In the most recent post in this series looking at the development of ideas about the Holy Spirit, we saw how the Epistles continued an ancient tradition of associating the Spirit of God with revelation, whether through Scripture, prophecy, public defense, or evangelism, and the confirmation of that revelation as true. This is particularly true of truth surrounding the identity of Jesus. As John put it plainly: “By this you know the Spirit of God: every spirit that confesses that Jesus Christ has come in the flesh is from God” (1 John 4.2). Unsurprisingly, the identity of Jesus — and the newfound identity of Christians ‘in him’ — was a major concern for the early Church. This is the theme we’ll be looking at today.
But first we need to take a quick step back and remind ourselves of some of what we learned earlier in the series. From the earliest strands of the tradition, the Holy Spirit was associated with empowering particular individuals for leadership — especially kings. A symbol of this empowerment was their anointing with oil, so a king could be referred to as an ‘anointed one’, in Hebrew messiah, and in Greek christos. The prophets used this imagery to describe a coming leader who would restore not only the nation’s fortunes, but bless the whole world in the process. Some even understood this blessing to involve these specific anointings of the Spirit of God to be given more generally, to all of the faithful, as a result of this reign.
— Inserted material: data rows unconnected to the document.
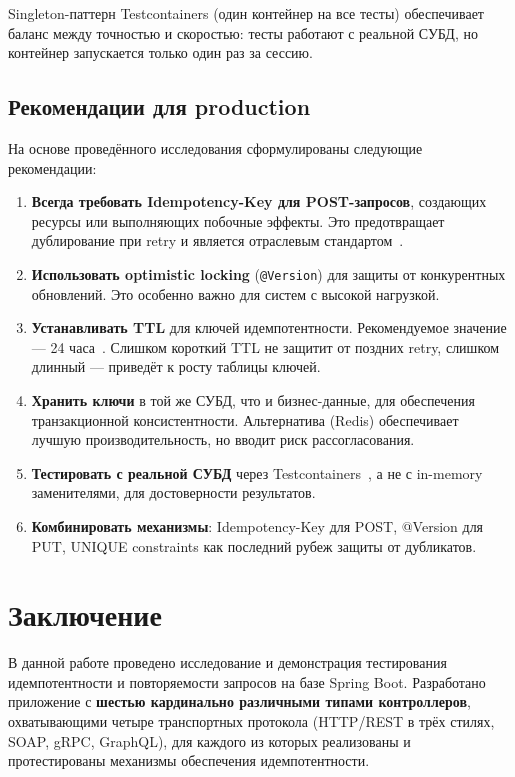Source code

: Singleton-паттерн Testcontainers (один контейнер на все тесты) обеспечивает баланс между точностью и скоростью: тесты работают с реальной СУБД, но контейнер запускается только один раз за сессию.

\subsection{Рекомендации для production}

На основе проведённого исследования сформулированы следующие рекомендации:

\begin{enumerate}
    \item \textbf{Всегда требовать Idempotency-Key для POST-запросов}, создающих ресурсы или выполняющих побочные эффекты. Это предотвращает дублирование при retry и является отраслевым стандартом~\cite{stripe-idempotency}.
    \item \textbf{Использовать optimistic locking} (\texttt{@Version}) для защиты от конкурентных обновлений. Это особенно важно для систем с высокой нагрузкой.
    \item \textbf{Устанавливать TTL} для ключей идемпотентности. Рекомендуемое значение --- 24 часа~\cite{ietf-idempotency-key}. Слишком короткий TTL не защитит от поздних retry, слишком длинный --- приведёт к росту таблицы ключей.
    \item \textbf{Хранить ключи} в той же СУБД, что и бизнес-данные, для обеспечения транзакционной консистентности. Альтернатива (Redis) обеспечивает лучшую производительность, но вводит риск рассогласования.
    \item \textbf{Тестировать с реальной СУБД} через Testcontainers~\cite{testcontainers}, а не с in-memory заменителями, для достоверности результатов.
    \item \textbf{Комбинировать механизмы}: Idempotency-Key для POST, @Version для PUT, UNIQUE constraints как последний рубеж защиты от дубликатов.
\end{enumerate}

\section{Заключение}

В данной работе проведено исследование и демонстрация тестирования идемпотентности и повторяемости запросов на базе Spring Boot. Разработано приложение с \textbf{шестью кардинально различными типами контроллеров}, охватывающими четыре транспортных протокола (HTTP/REST в трёх стилях, SOAP, gRPC, GraphQL), для каждого из которых реализованы и протестированы механизмы обеспечения идемпотентности.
Over the centuries, these ideas began into crystallize into a belief that God would send a heavenly Anointed One, or Messiah, to usher in a new reign of God’s Kingdom.
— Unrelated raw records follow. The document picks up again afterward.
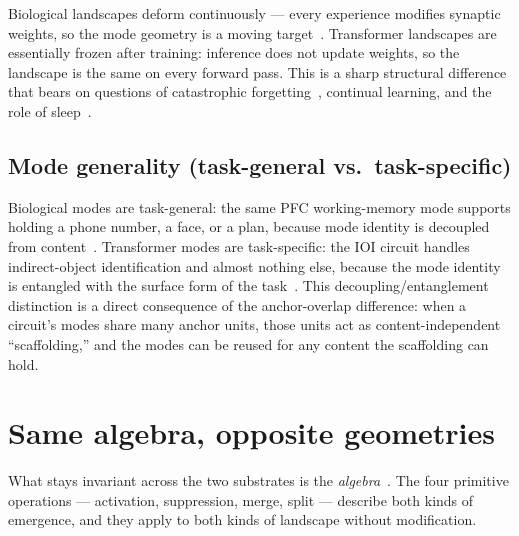 \documentclass[11pt,a4paper]{article}
\begin{document}
Biological landscapes deform continuously --- every experience
modifies synaptic weights, so the mode geometry is a moving
target~\cite{abbott2000plasticity}. Transformer landscapes are
essentially frozen after training: inference does not update
weights, so the landscape is the same on every forward pass. This is
a sharp structural difference that bears on questions of catastrophic
forgetting~\cite{french1999catastrophic,mcclelland1995complementary},
continual learning, and the role of sleep~\cite{tononi2014sleep}.

\subsection{Mode generality (task-general vs.\ task-specific)}

Biological modes are task-general: the same PFC working-memory mode
supports holding a phone number, a face, or a plan, because mode
identity is decoupled from
content~\cite{constantinidis2018workingmemory,parthasarathy2017mixed}.
Transformer modes are task-specific: the IOI circuit handles
indirect-object identification and almost nothing else, because the
mode identity is entangled with the surface form of the
task~\cite{wang2022interpretability}. This decoupling/entanglement
distinction is a direct consequence of the anchor-overlap difference:
when a circuit's modes share many anchor units, those units act as
content-independent ``scaffolding,'' and the modes can be reused for
any content the scaffolding can hold.

\section{Same algebra, opposite geometries}\label{sec:invariants}

What stays invariant across the two substrates is the
\emph{algebra}~\cite{companion}. The four primitive operations
--- activation, suppression, merge, split --- describe both kinds of
emergence, and they apply to both kinds of landscape without
modification.
\end{document}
Jesus’ disciples became convinced that he was this Anointed One, ‘the Christ’. And, just as the Holy Spirit fell upon him at his baptism and empowered him to teach and perform miraculous healings, so too did those who followed him — who not only recognized that he was the Christ but committed themselves to following his way — receive the gift of the Holy Spirit at Pentecost, becoming themselves ‘anointed ones’ in the name and authority of the Anointed One. The Spirit of God thereby became the defining feature of the early Christian community. As we saw in the Acts of the Apostles, it even displaced circumcision and the Law as the primary identity marker for them:
The circumcised believers who had come with Peter were astounded that the gift of the Holy Spirit had been poured out even on the gentiles, for they heard them speaking in tongues and extolling God. Then Peter said, “Can anyone withhold the water for baptizing these people who have received the Holy Spirit just as we have?” (Acts 10.44-47)
Note here the connection between the gift of the Holy Spirit and the ritual of baptism; since these earliest times, the two have been separate but closely linked throughout the Christian traditions. Even as baptism replaced circumcision as the major ritual of belonging among Christians, what this meant was the presence of the Spirit in their lives. As Paul put it: “[C]ircumcision is a matter of the heart, by the Spirit, not the written code” (Romans 2.29), and “now we are discharged from the law, dead to that which held us captive, so that we are enslaved in the newness of the Spirit and not in the oldness of the written code” (Romans 7.6). We can also see the presence of the Holy Spirit as the primary identity marker for Christians in the following passages, which are just a small sample of such references:
- Therefore there is now no condemnation for those who are in Christ Jesus. For the law of the Spirit of life in Christ Jesus has set you free from the law of sin and of death (Romans 8.1-2; cf. 8:9-11)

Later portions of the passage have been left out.